Auction Closed
June 18, 08:33 PM GMT
Estimate
12,000 - 18,000 USD
Lot Details
Description
the rectangular folding top opening to reveal a baize-lined playing-surface, with ribbon and foliate-carved edge, above a plain frieze, on cabriole legs carved to the top with flowering branches flanked by C-scrolls and acanthus, terminating in dolphin-carved feet
height 28 ½ in.; width 40 in.; depth 19 in.
72.4 cm; 101.6 cm; 48.3 cm
With Jeremy Ltd., London;
Supplied by Parish-Hadley, New York, to Ann and Gordon Getty in 1976;
The Collection of Ann and Gordon Getty, Christie's New York, 23 October 2022, lot 580.

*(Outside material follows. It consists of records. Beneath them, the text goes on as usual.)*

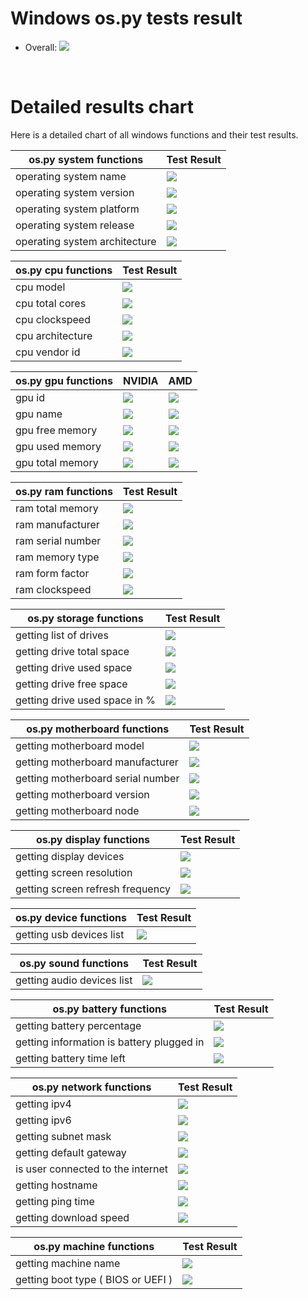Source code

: # Windows os.py tests result
 * Overall: <img src="https://img.shields.io/badge/Windows_build-partially_passing-yellow.svg"/>

<br/>

# Detailed results chart
Here is a detailed chart of all windows functions and their test results.

| os.py system functions        | Test Result                                                               |
|-------------------------------|---------------------------------------------------------------------------|
| operating system name         | <img src="https://img.shields.io/badge/Windows_build-passing-green.svg"/> |
| operating system version      | <img src="https://img.shields.io/badge/Windows_build-passing-green.svg"/> |
| operating system platform     | <img src="https://img.shields.io/badge/Windows_build-passing-green.svg"/> |
| operating system release      | <img src="https://img.shields.io/badge/Windows_build-passing-green.svg"/> |
| operating system architecture | <img src="https://img.shields.io/badge/Windows_build-passing-green.svg"/> |

| os.py cpu functions | Test Result                                                               |
|---------------------|---------------------------------------------------------------------------|
| cpu model           | <img src="https://img.shields.io/badge/Windows_build-passing-green.svg"/> |
| cpu total cores     | <img src="https://img.shields.io/badge/Windows_build-passing-green.svg"/> |
| cpu clockspeed      | <img src="https://img.shields.io/badge/Windows_build-passing-green.svg"/> |
| cpu architecture    | <img src="https://img.shields.io/badge/Windows_build-passing-green.svg"/> |
| cpu vendor id       | <img src="https://img.shields.io/badge/Windows_build-passing-green.svg"/> |

| os.py gpu functions | NVIDIA                                                                    | AMD                                                                         |
|---------------------|---------------------------------------------------------------------------|-----------------------------------------------------------------------------|
| gpu id              | <img src="https://img.shields.io/badge/Windows_build-passing-green.svg"/> | <img src="https://img.shields.io/badge/Windows_build-not_passing-red.svg"/> |
| gpu name            | <img src="https://img.shields.io/badge/Windows_build-passing-green.svg"/> | <img src="https://img.shields.io/badge/Windows_build-not_passing-red.svg"/> |
| gpu free memory     | <img src="https://img.shields.io/badge/Windows_build-passing-green.svg"/> | <img src="https://img.shields.io/badge/Windows_build-not_passing-red.svg"/> |
| gpu used memory     | <img src="https://img.shields.io/badge/Windows_build-passing-green.svg"/> | <img src="https://img.shields.io/badge/Windows_build-not_passing-red.svg"/> |
| gpu total memory    | <img src="https://img.shields.io/badge/Windows_build-passing-green.svg"/> | <img src="https://img.shields.io/badge/Windows_build-not_passing-red.svg"/> |

| os.py ram functions | Test Result                                                               |
|---------------------|---------------------------------------------------------------------------|
| ram total memory    | <img src="https://img.shields.io/badge/Windows_build-passing-green.svg"/> |
| ram manufacturer    | <img src="https://img.shields.io/badge/Windows_build-passing-green.svg"/> |
| ram serial number   | <img src="https://img.shields.io/badge/Windows_build-passing-green.svg"/> |
| ram memory type     | <img src="https://img.shields.io/badge/Windows_build-passing-green.svg"/> |
| ram form factor     | <img src="https://img.shields.io/badge/Windows_build-passing-green.svg"/> |
| ram clockspeed      | <img src="https://img.shields.io/badge/Windows_build-passing-green.svg"/> |

| os.py storage functions       | Test Result                                                               |
|-------------------------------|---------------------------------------------------------------------------|
| getting list of drives        | <img src="https://img.shields.io/badge/Windows_build-passing-green.svg"/> |
| getting drive total space     | <img src="https://img.shields.io/badge/Windows_build-passing-green.svg"/> |
| getting drive used space      | <img src="https://img.shields.io/badge/Windows_build-passing-green.svg"/> |
| getting drive free space      | <img src="https://img.shields.io/badge/Windows_build-passing-green.svg"/> |
| getting drive used space in % | <img src="https://img.shields.io/badge/Windows_build-passing-green.svg"/> |

| os.py motherboard functions       | Test Result                                                               |
|-----------------------------------|---------------------------------------------------------------------------|
| getting motherboard model         | <img src="https://img.shields.io/badge/Windows_build-passing-green.svg"/> |
| getting motherboard manufacturer  | <img src="https://img.shields.io/badge/Windows_build-passing-green.svg"/> |
| getting motherboard serial number | <img src="https://img.shields.io/badge/Windows_build-passing-green.svg"/> |
| getting motherboard version       | <img src="https://img.shields.io/badge/Windows_build-passing-green.svg"/> |
| getting motherboard node          | <img src="https://img.shields.io/badge/Windows_build-passing-green.svg"/> |

| os.py display functions          | Test Result                                                               |
|----------------------------------|---------------------------------------------------------------------------|
| getting display devices          | <img src="https://img.shields.io/badge/Windows_build-passing-green.svg"/> |
| getting screen resolution        | <img src="https://img.shields.io/badge/Windows_build-passing-green.svg"/> |
| getting screen refresh frequency | <img src="https://img.shields.io/badge/Windows_build-passing-green.svg"/> |

| os.py device functions   | Test Result                                                               |
|--------------------------|---------------------------------------------------------------------------|
| getting usb devices list | <img src="https://img.shields.io/badge/Windows_build-passing-green.svg"/> |

| os.py sound functions      | Test Result                                                               |
|----------------------------|---------------------------------------------------------------------------|
| getting audio devices list | <img src="https://img.shields.io/badge/Windows_build-passing-green.svg"/> |

| os.py battery functions                   | Test Result                                                               |
|-------------------------------------------|---------------------------------------------------------------------------|
| getting battery percentage                | <img src="https://img.shields.io/badge/Windows_build-passing-green.svg"/> |
| getting information is battery plugged in | <img src="https://img.shields.io/badge/Windows_build-passing-green.svg"/> |
| getting battery time left                 | <img src="https://img.shields.io/badge/Windows_build-passing-green.svg"/> |

| os.py network functions           | Test Result                                                               |
|-----------------------------------|---------------------------------------------------------------------------|
| getting ipv4                      | <img src="https://img.shields.io/badge/Windows_build-passing-green.svg"/> |
| getting ipv6                      | <img src="https://img.shields.io/badge/Windows_build-passing-green.svg"/> |
| getting subnet mask               | <img src="https://img.shields.io/badge/Windows_build-passing-green.svg"/> |
| getting default gateway           | <img src="https://img.shields.io/badge/Windows_build-passing-green.svg"/> |
| is user connected to the internet | <img src="https://img.shields.io/badge/Windows_build-passing-green.svg"/> |
| getting hostname                  | <img src="https://img.shields.io/badge/Windows_build-passing-green.svg"/> |
| getting ping time                 | <img src="https://img.shields.io/badge/Windows_build-passing-green.svg"/> |
| getting download speed            | <img src="https://img.shields.io/badge/Windows_build-passing-green.svg"/> |

| os.py machine functions            | Test Result                                                               |
|------------------------------------|---------------------------------------------------------------------------|
| getting machine name               | <img src="https://img.shields.io/badge/Windows_build-passing-green.svg"/> |
| getting boot type ( BIOS or UEFI ) | <img src="https://img.shields.io/badge/Windows_build-passing-green.svg"/> |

While the most common animal-form foot in the history of English furniture is most likely the paw foot, this table features a more playful and imaginative foot in the form of a dolphin. A ‘dolphin’ in the decorative arts is often a semi-imagined or stylised sea creature, and they recur at various points of the history of ancient and modern ornament. In England, they often occur in the works of William Kent, whose clear penchant for fish scales and scallop shells tipped into the inclusion of dolphins on, for instance, the armrests of the state chair in the Board Room of the Treasury Building,1 and, naturally, for the Royal Barge.2 As feet, dolphins can be seen on the chair created for the Director of the East India Company, made in circa 1730,3 and notably on one of the ‘French Chairs’ of Chippendale’s 1762 Director.4 A well-documented suite of mid-eighteenth-century furniture with dolphin feet is dispersed across various collections, including the Victoria and Albert Museum (W.39-1946) and the Lady Lever Art Gallery.5 There is also a stool in the Victoria and Albert Museum with similar dolphin feet (W.39-1946).
1 Frank Salmon, ‘Public Commissions’, p. 324, in William Kent: Designing Georgian Britain, ed. Susan Weber, New Haven, 2014, p.324, fig.13.12.
2 Geoffrey Beard and John Hardy, ‘The Royal Barge’, in William Kent: Designing Georgian Britain, ed. Susan Weber, New Haven, 2014, p.309, fig. 12.9.
3 Malini Roy, ‘East India Company headquarters on Leadenhall Street’, British Library Blog, 2017. Available at: <https://blogs.bl.uk/asian-and-african/2017/01/east-india-company-headquarters-on-leadenhall-street.html> [accessed 19th April 2024]
4 Thomas Chippendale, The Gentleman & Cabinet-Maker’s Director, New York, 1966 reprint, pl. XXI.
5 Lucy Wood, The Upholstered Furniture in the Lady Lever Art Gallery, New Haven, 2008, no. 49, pp. 532-54.